To date, the LDA has drawn down €1.25 billion from the Irish Strategic Investment Fund, where €100 million was established in March 2021, with €250 million in February 2023, €275 million in April 2023, €300 in November 2023 and €325 million in May 2025. The LDA is yet to avail of its borrowing powers.
Deputy Boyd Barrett talked about what has been delivered, achieved and committed to. In 2023, the LDA delivered 650 cost-rental and 200 affordable homes in Cork, Dublin, Waterford, Wicklow and Meath. To date, in 2024, the LDA has delivered 690 homes through Project Tosaigh and is also in partnership with local authorities on lands such as Shanganagh where the first 246 affordable homes, of which 195 are cost rental and 51 affordable purchase, were launched in September. A further 35 social housing units are to be completed by the end of the year.
The Government is making legislative provision for the LDA to access the €6.25 billion in capital, which will be split between equity capital, debt and other sources relating to the performance of certain legislative functions relating to the provision of both cost-rental and affordable accommodation, the development of public lands, provision of socially integrated housing, and engagement with local authorities. The business plan is currently in line with prevailing market conditions and the wider economic context but also further funding needs of the LDA. That will be kept under continuous review by officials on the future funding working group and the Housing for All investment subcommittee. We will do everything possible to ensure that the LDA is adequately resourced and continues its essential work.
I appreciate the Minister of State is reading the briefing notes in front of him but I want to repeat the point. The Land Development Agency does not have €6.25 billion.
I clarified that. It has access.
It does not have €6.25 billion. It currently has €3.75 billion between funds that have been spent, allocated and what is proposed today. To say it has access to the remainder of the funds is the most liberal use of the word “access” I have heard in some time. It is important we understand why. In theory, the LDA can go and borrow on the markets, but the LDA is telling us interest rates are so prohibitively high, it does not want to do that. In fact, I understand there is a very sharp disagreement between the LDA and Departments over the scale of its borrowing within the plan. In theory, it can borrow but it is telling us it is not going to, and unless it interest rates change and change dramatically, it will not borrow.

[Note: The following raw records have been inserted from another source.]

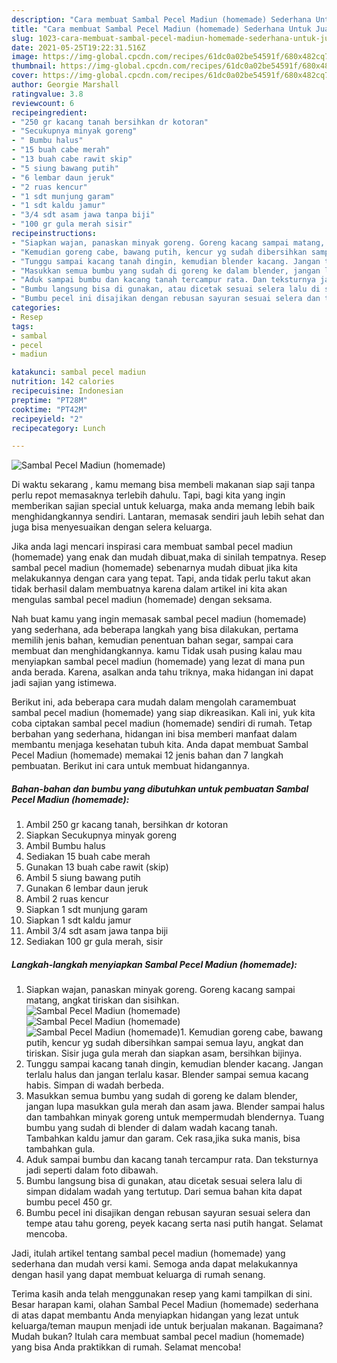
 ```yaml
---
description: "Cara membuat Sambal Pecel Madiun (homemade) Sederhana Untuk Jualan"
title: "Cara membuat Sambal Pecel Madiun (homemade) Sederhana Untuk Jualan"
slug: 1023-cara-membuat-sambal-pecel-madiun-homemade-sederhana-untuk-jualan
date: 2021-05-25T19:22:31.516Z
image: https://img-global.cpcdn.com/recipes/61dc0a02be54591f/680x482cq70/sambal-pecel-madiun-homemade-foto-resep-utama.jpg
thumbnail: https://img-global.cpcdn.com/recipes/61dc0a02be54591f/680x482cq70/sambal-pecel-madiun-homemade-foto-resep-utama.jpg
cover: https://img-global.cpcdn.com/recipes/61dc0a02be54591f/680x482cq70/sambal-pecel-madiun-homemade-foto-resep-utama.jpg
author: Georgie Marshall
ratingvalue: 3.8
reviewcount: 6
recipeingredient:
- "250 gr kacang tanah bersihkan dr kotoran"
- "Secukupnya minyak goreng"
- " Bumbu halus"
- "15 buah cabe merah"
- "13 buah cabe rawit skip"
- "5 siung bawang putih"
- "6 lembar daun jeruk"
- "2 ruas kencur"
- "1 sdt munjung garam"
- "1 sdt kaldu jamur"
- "3/4 sdt asam jawa tanpa biji"
- "100 gr gula merah sisir"
recipeinstructions:
- "Siapkan wajan, panaskan minyak goreng. Goreng kacang sampai matang, angkat tiriskan dan sisihkan."
- "Kemudian goreng cabe, bawang putih, kencur yg sudah dibersihkan sampai semua layu, angkat dan tiriskan. Sisir juga gula merah dan siapkan asam, bersihkan bijinya."
- "Tunggu sampai kacang tanah dingin, kemudian blender kacang. Jangan terlalu halus dan jangan terlalu kasar. Blender sampai semua kacang habis. Simpan di wadah berbeda."
- "Masukkan semua bumbu yang sudah di goreng ke dalam blender, jangan lupa masukkan gula merah dan asam jawa. Blender sampai halus dan tambahkan minyak goreng untuk mempermudah blendernya. Tuang bumbu yang sudah di blender di dalam wadah kacang tanah. Tambahkan kaldu jamur dan garam. Cek rasa,jika suka manis, bisa tambahkan gula."
- "Aduk sampai bumbu dan kacang tanah tercampur rata. Dan teksturnya jadi seperti dalam foto dibawah."
- "Bumbu langsung bisa di gunakan, atau dicetak sesuai selera lalu di simpan didalam wadah yang tertutup. Dari semua bahan kita dapat bumbu pecel 450 gr."
- "Bumbu pecel ini disajikan dengan rebusan sayuran sesuai selera dan tempe atau tahu goreng, peyek kacang serta nasi putih hangat. Selamat mencoba."
categories:
- Resep
tags:
- sambal
- pecel
- madiun

katakunci: sambal pecel madiun 
nutrition: 142 calories
recipecuisine: Indonesian
preptime: "PT28M"
cooktime: "PT42M"
recipeyield: "2"
recipecategory: Lunch

---
```



![Sambal Pecel Madiun (homemade)](https://img-global.cpcdn.com/recipes/61dc0a02be54591f/680x482cq70/sambal-pecel-madiun-homemade-foto-resep-utama.jpg)

Di waktu  sekarang , kamu memang bisa membeli makanan siap saji tanpa perlu repot memasaknya terlebih dahulu. Tapi, bagi kita yang ingin memberikan sajian special untuk keluarga, maka anda memang lebih baik menghidangkannya sendiri. Lantaran, memasak sendiri jauh lebih sehat dan juga bisa menyesuaikan dengan selera keluarga.

Jika anda lagi mencari inspirasi cara membuat sambal pecel madiun (homemade) yang enak dan mudah dibuat,maka di sinilah tempatnya. Resep sambal pecel madiun (homemade)  sebenarnya mudah dibuat jika kita melakukannya dengan cara yang tepat. Tapi, anda tidak perlu takut akan tidak berhasil dalam membuatnya 
karena dalam artikel ini kita akan mengulas sambal pecel madiun (homemade) dengan seksama.  



Nah buat kamu yang ingin memasak sambal pecel madiun (homemade) yang sederhana, ada beberapa langkah yang bisa dilakukan, pertama memilih jenis bahan, kemudian penentuan bahan segar, sampai cara membuat dan menghidangkannya. kamu Tidak usah pusing kalau mau menyiapkan sambal pecel madiun (homemade) yang lezat di mana pun anda berada. Karena, asalkan anda  tahu triknya, maka hidangan ini dapat jadi sajian yang istimewa.

Berikut ini, ada beberapa cara mudah dalam mengolah caramembuat sambal pecel madiun (homemade) yang siap dikreasikan. Kali ini, yuk kita coba ciptakan sambal pecel madiun (homemade) sendiri di rumah. Tetap berbahan yang sederhana, hidangan ini bisa memberi manfaat dalam membantu menjaga kesehatan tubuh kita. Anda dapat membuat Sambal Pecel Madiun (homemade) memakai 12 jenis bahan dan 7 langkah pembuatan. Berikut ini cara untuk membuat hidangannya.

<!--inarticleads1-->

##### Bahan-bahan dan bumbu yang dibutuhkan untuk pembuatan Sambal Pecel Madiun (homemade):

1. Ambil 250 gr kacang tanah, bersihkan dr kotoran
1. Siapkan Secukupnya minyak goreng
1. Ambil  Bumbu halus
1. Sediakan 15 buah cabe merah
1. Gunakan 13 buah cabe rawit (skip)
1. Ambil 5 siung bawang putih
1. Gunakan 6 lembar daun jeruk
1. Ambil 2 ruas kencur
1. Siapkan 1 sdt munjung garam
1. Siapkan 1 sdt kaldu jamur
1. Ambil 3/4 sdt asam jawa tanpa biji
1. Sediakan 100 gr gula merah, sisir




<!--inarticleads2-->

##### Langkah-langkah menyiapkan Sambal Pecel Madiun (homemade):

1. Siapkan wajan, panaskan minyak goreng. Goreng kacang sampai matang, angkat tiriskan dan sisihkan.
<img src="https://img-global.cpcdn.com/steps/b8396f80b611c7d4/160x128cq70/sambal-pecel-madiun-homemade-langkah-memasak-1-foto.jpg" alt="Sambal Pecel Madiun (homemade)"><img src="https://img-global.cpcdn.com/steps/814a5b1182182665/160x128cq70/sambal-pecel-madiun-homemade-langkah-memasak-1-foto.jpg" alt="Sambal Pecel Madiun (homemade)"><img src="https://img-global.cpcdn.com/steps/7579efa686f4835b/160x128cq70/sambal-pecel-madiun-homemade-langkah-memasak-1-foto.jpg" alt="Sambal Pecel Madiun (homemade)">1. Kemudian goreng cabe, bawang putih, kencur yg sudah dibersihkan sampai semua layu, angkat dan tiriskan. Sisir juga gula merah dan siapkan asam, bersihkan bijinya.
1. Tunggu sampai kacang tanah dingin, kemudian blender kacang. Jangan terlalu halus dan jangan terlalu kasar. Blender sampai semua kacang habis. Simpan di wadah berbeda.
1. Masukkan semua bumbu yang sudah di goreng ke dalam blender, jangan lupa masukkan gula merah dan asam jawa. Blender sampai halus dan tambahkan minyak goreng untuk mempermudah blendernya. Tuang bumbu yang sudah di blender di dalam wadah kacang tanah. Tambahkan kaldu jamur dan garam. Cek rasa,jika suka manis, bisa tambahkan gula.
1. Aduk sampai bumbu dan kacang tanah tercampur rata. Dan teksturnya jadi seperti dalam foto dibawah.
1. Bumbu langsung bisa di gunakan, atau dicetak sesuai selera lalu di simpan didalam wadah yang tertutup. Dari semua bahan kita dapat bumbu pecel 450 gr.
1. Bumbu pecel ini disajikan dengan rebusan sayuran sesuai selera dan tempe atau tahu goreng, peyek kacang serta nasi putih hangat. Selamat mencoba.




Jadi, itulah artikel tentang  sambal pecel madiun (homemade)  yang sederhana dan mudah versi kami. Semoga anda dapat melakukannya dengan hasil yang dapat membuat keluarga di rumah senang. 

Terima kasih anda telah menggunakan resep yang kami tampilkan di sini. Besar harapan kami, olahan  Sambal Pecel Madiun (homemade) sederhana di atas dapat membantu Anda menyiapkan hidangan yang lezat untuk keluarga/teman maupun menjadi ide untuk berjualan makanan. Bagaimana? Mudah bukan? Itulah cara membuat sambal pecel madiun (homemade) yang bisa Anda praktikkan di rumah. Selamat mencoba!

The Minister of State says it has access to another €1.25 billion of other sources but we do not know where that money is coming from. Sure, if it does St. Teresa's Gardens it will get the turnkey finance from Dublin City Council to buy the social accommodation, for example. That is not actually money that is locked down or clear in its sources. We have not even mentioned the sustainable tenancies and affordable rents investment initiative. While the Government has said €750 million will, in theory, be made available, in fact only a fraction of that has. We are discussing an amendment where the Government tells us it wants to give extra money to the LDA to increase its ambition and where in fact the LDA has a very large black hole in the funding programme for its current capital programme out to 2028 of €2.5 to €3 billion and there is no increased ambition in it. I will not press those points.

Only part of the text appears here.